▶ **Task**:
The word "ante" occurs in some lines of the listing. Copy those lines.

═════ Record extracts ═════

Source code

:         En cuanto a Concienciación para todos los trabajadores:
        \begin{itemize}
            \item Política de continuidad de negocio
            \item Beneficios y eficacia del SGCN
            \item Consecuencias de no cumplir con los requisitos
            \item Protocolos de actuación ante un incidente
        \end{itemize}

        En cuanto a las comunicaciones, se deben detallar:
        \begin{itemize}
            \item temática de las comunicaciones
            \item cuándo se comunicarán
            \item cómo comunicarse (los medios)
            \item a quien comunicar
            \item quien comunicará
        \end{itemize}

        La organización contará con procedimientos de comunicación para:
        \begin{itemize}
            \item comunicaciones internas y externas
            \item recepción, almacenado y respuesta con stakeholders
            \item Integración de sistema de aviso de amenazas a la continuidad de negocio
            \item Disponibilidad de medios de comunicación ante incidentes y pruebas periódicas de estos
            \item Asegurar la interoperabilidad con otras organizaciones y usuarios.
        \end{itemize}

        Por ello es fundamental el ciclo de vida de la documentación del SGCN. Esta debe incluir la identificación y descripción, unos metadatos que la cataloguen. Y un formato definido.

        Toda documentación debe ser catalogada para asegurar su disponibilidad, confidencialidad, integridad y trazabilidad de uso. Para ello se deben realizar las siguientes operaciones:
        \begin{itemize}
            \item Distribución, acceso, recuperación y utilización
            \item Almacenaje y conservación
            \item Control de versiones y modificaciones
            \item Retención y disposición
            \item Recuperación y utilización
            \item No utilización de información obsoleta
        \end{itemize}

═════

▶ **Answer box**:
            \item Protocolos de actuación ante un incidente
            \item Disponibilidad de medios de comunicación ante incidentes y pruebas periódicas de estos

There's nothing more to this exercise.